Reflexões Fotográficas
Esses dias algo me fez refletir sobre qual a importância de uma foto.
Eu estava procurando fotos do recém falecido professor Ademir Barros para uma memória póstuma. Descobri que não tinha nenhuma ao seu lado, somente de sua figura de maneira individual ou junto com outras pessoas. Fiquei pensando, como assim não tenho nenhuma foto com ele? Acabei descobrindo que ele não era o único.
Demorou para cair a ficha, mas depois me lembrei que na maioria de nossos encontros – por conta da lógica de trabalho multitarefa, cada vez mais o jornalista exerce não apenas uma função, mas várias – eu estava atuando como fotógrafo do evento/reunião, e fotógrafo não sai nas fotos.
Será uma solidão fotográfica perpétua?
Não sair nas fotos gera uma sensação de não estar?
Como fica o acervo do fotógrafo? Somente em sua memória?
Em uma viagem mental voltei a 2019 quando entrei no curso de Jornalismo, minhas fotos eram péssimas. A porcentagem de perda era de 70%, ou seja, a cada 10 fotos só três se salvavam. Lembro-me do meu professor José Neto não me deixar desistir quando eu ficava desanimado. Quando acertava, eu dizia “professor, fiz uma foto na cagada” e ele respondia “não existe foto na cagada, sua mente já visualizou aquela cena antes de você dar o click com o dedo”. E para me incentivar ele dizia que “o mais difícil você já tem, que é a percepção. Agora só lhe falta a técnica”.
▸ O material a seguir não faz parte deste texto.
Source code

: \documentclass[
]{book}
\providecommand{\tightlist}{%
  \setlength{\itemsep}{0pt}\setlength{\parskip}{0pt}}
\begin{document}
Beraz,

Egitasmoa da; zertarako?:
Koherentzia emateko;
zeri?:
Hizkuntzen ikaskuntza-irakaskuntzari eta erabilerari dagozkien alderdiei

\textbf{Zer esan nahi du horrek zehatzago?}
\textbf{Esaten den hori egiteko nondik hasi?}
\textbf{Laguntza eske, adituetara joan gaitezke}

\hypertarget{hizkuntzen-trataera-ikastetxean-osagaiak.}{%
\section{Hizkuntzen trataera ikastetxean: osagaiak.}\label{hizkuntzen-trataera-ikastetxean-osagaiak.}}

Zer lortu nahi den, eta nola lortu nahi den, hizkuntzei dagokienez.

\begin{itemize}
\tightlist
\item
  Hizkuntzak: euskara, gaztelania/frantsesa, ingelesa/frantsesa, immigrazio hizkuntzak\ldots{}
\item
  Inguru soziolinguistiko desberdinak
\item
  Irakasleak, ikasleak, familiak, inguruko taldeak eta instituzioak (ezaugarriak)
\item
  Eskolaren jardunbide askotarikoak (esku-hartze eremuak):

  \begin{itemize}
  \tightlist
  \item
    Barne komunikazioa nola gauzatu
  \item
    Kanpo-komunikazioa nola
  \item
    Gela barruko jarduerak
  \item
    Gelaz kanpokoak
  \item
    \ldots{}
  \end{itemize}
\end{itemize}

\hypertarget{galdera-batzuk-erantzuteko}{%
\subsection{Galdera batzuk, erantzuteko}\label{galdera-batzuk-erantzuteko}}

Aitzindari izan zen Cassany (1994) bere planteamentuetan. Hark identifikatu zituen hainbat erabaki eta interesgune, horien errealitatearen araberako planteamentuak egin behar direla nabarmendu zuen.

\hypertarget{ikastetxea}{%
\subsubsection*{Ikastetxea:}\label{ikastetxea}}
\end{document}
Devagarzinho as coisas foram melhorando, a margem caiu para 50%, 30% e hoje em dia creio está em 20%.
Ainda na minha viagem fui vasculhar minhas galerias e fiz uma descoberta, tenho muito mais fotos de outras pessoas/ambientes do que de mim mesmo. Será que a posição de fotógrafo me moldou a ser uma pessoa despreocupada com selfies, ao contrário da maioria das pessoas? E olha que sou leonino e filho de Oxóssi.
Na busca achei uma foto minha, 3×4, para utilizar em um documento. Foi uma sensação muito diferente parar para me olhar. Aí te faço uma pergunta: quando foi a última vez que você parou para se olhar em uma foto? O exercício vale a pena.
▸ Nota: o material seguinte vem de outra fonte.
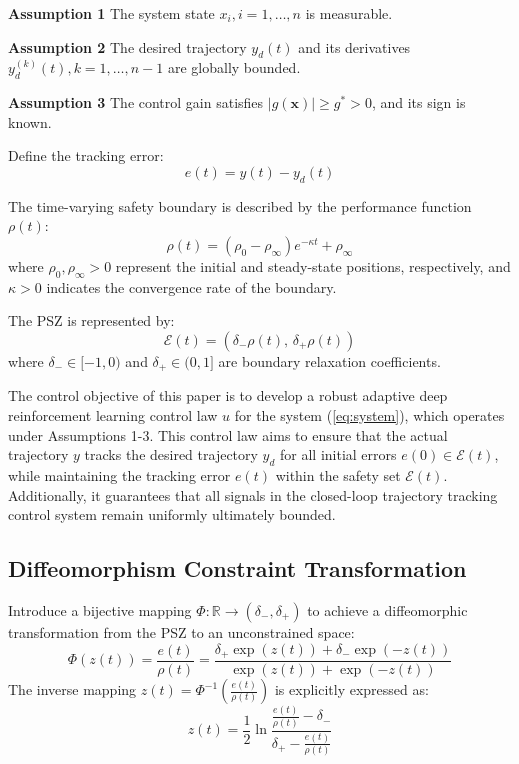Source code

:\documentclass[preprint,12pt]{elsarticle}
\begin{document}
\textbf{Assumption 1} The system state $x_i,i=1,\dots,n$ is measurable.

\textbf{Assumption 2} The desired trajectory $y_d(t)$ and its derivatives $y_d^{(k)}(t),k=1,\dots,n-1$ are globally bounded.

\textbf{Assumption 3} The control gain satisfies $|g(\mathbf{x})| \geq g^* > 0$, and its sign is known.

Define the tracking error:
\begin{equation}
    e(t) = y(t) - y_{d}(t)
\end{equation}

The time-varying safety boundary is described by the performance function $\rho(t)$:
\begin{equation}
    \rho(t) = (\rho_0 - \rho_\infty)e^{-\kappa t} + \rho_\infty
    \label{eq:performance_function}
\end{equation}
where $\rho_0 , \rho_\infty > 0$ represent the initial and steady-state positions, respectively, and $\kappa > 0$ indicates the convergence rate of the boundary.

The PSZ is represented by:
\begin{equation}
    \mathcal{E}(t) = \left( \delta_{-} \rho(t), \, \delta_{+}\rho(t) \right) \label{eq:psz_constraint}
\end{equation}
where $\delta_{-}\in [-1, 0)$ and $\delta_{+}\in (0, 1]$ are boundary relaxation coefficients.

The control objective of this paper is to develop a robust adaptive deep reinforcement learning control law \(u\) for the system (\ref{eq:system}), which operates under Assumptions 1-3. This control law aims to ensure that the actual trajectory \(y\) tracks the desired trajectory \(y_d\) for all initial errors \(e(0) \in \mathcal{E}(t)\), while maintaining the tracking error \(e(t)\) within the safety set \(\mathcal{E}(t)\). Additionally, it guarantees that all signals in the closed-loop trajectory tracking control system remain uniformly ultimately bounded.

\subsection{Diffeomorphism Constraint Transformation}
Introduce a bijective mapping $\Phi: \mathbb{R} \to (\delta_{-}, \delta_{+})$ to achieve a diffeomorphic transformation from the PSZ to an unconstrained space\hl{\cite{BECHLIOULIS2009532}}:
\begin{equation}
    \Phi(z(t)) = \frac{e(t)}{\rho(t)} = \frac{\delta_{+} \exp(z(t)) + \delta_{-} \exp(-z(t))}{\exp(z(t)) + \exp(-z(t))}\label{eq:diffeomorphism}
\end{equation}
The inverse mapping $z(t) = \Phi^{-1}(\frac{e(t)}{\rho(t)})$ is explicitly expressed as:
\begin{equation}
    z(t) = \frac{1}{2} \ln \frac{\frac{e(t)}{\rho(t)}-\delta_{-}}{\delta_{+}-\frac{e(t)}{\rho(t)}}\label{ztrans}
\end{equation}
\end{document}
Talvez pela proximidade ao rosto que este tipo de foto requer, meu olhar estava bem visível nela. Fiquei tempos “me olhando”. Foi uma conversa profunda comigo mesmo, parecia que eu estava olhando para minha alma. Me fiz perguntas, “você viu o quanto você mudou? O quanto evolui nessa vida? Está feliz consigo mesmo?”
Foi muito bom! (olhar fotos é muito bom, talvez estejamos esquecendo disso).
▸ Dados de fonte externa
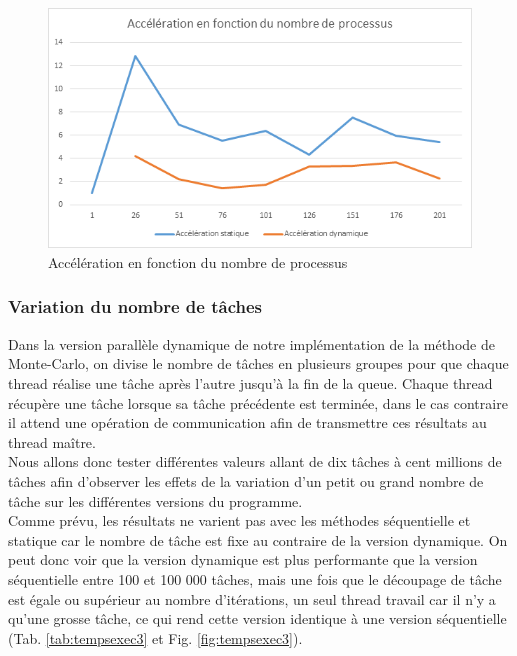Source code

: \documentclass[a4paper,12pt]{article}
\begin{document}
\begin{figure}[H]
\center \includegraphics[width=15cm]{acc2} %
\caption{Accélération en fonction du nombre de processus}
\label{fig:acc2}
\end{figure}


\subsubsection{Variation du nombre de tâches}
Dans la version parallèle dynamique de notre implémentation de la méthode de Monte-Carlo, on divise le nombre de tâches en plusieurs groupes pour que chaque thread réalise une tâche après l'autre jusqu'à la fin de la queue. Chaque thread récupère une tâche lorsque sa tâche précédente est terminée, dans le cas contraire il attend une opération de communication afin de transmettre ces résultats au thread maître. \\
Nous allons donc tester différentes valeurs allant de dix tâches à cent millions de tâches afin d'observer les effets de la variation d'un petit ou grand nombre de tâche sur les différentes versions du programme.\\
Comme prévu, les résultats ne varient pas avec les méthodes séquentielle et statique car le nombre de tâche est fixe au contraire de la version dynamique. On peut donc voir que la version dynamique est plus performante que la version séquentielle entre 100 et 100 000 tâches, mais une fois que le découpage de tâche est égale ou supérieur au nombre d'itérations, un seul thread travail car il n'y a qu'une grosse tâche, ce qui rend cette version identique à une version séquentielle (Tab. \ref{tab:tempsexec3} et Fig. \ref{fig:tempsexec3}). 
\end{document}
Dizem que fotografar é congelar o tempo e – relembrando o slogan do Repórter Esso – que o fotógrafo é uma testemunha ocular da história.
Quero continuar assim.
Lembrando que foto não é apenas para fazemos vários cliques porque o “biquinho” não ficou tão instagramável.
Demorei um pouco para compreender e por mais que muitas vezes seja estranho ou bata uma dorzinha de arrependimento, não estar em todas as fotos não é nenhuma falta de cuidado consigo mesmo. Não se culpe. Na verdade, você não está na foto pois estava fazendo algo muito mais importante do que imagina, o registro do momento coletivo.
Foto é registro; memória; carinho; prazer; retratar o Outro (sim, com letra maiúscula assim como ensina Sodré); produção de algo que será para uso coletivo; documento histórico e jornalístico, mesmo que você não esteja nela, lembre-se disso.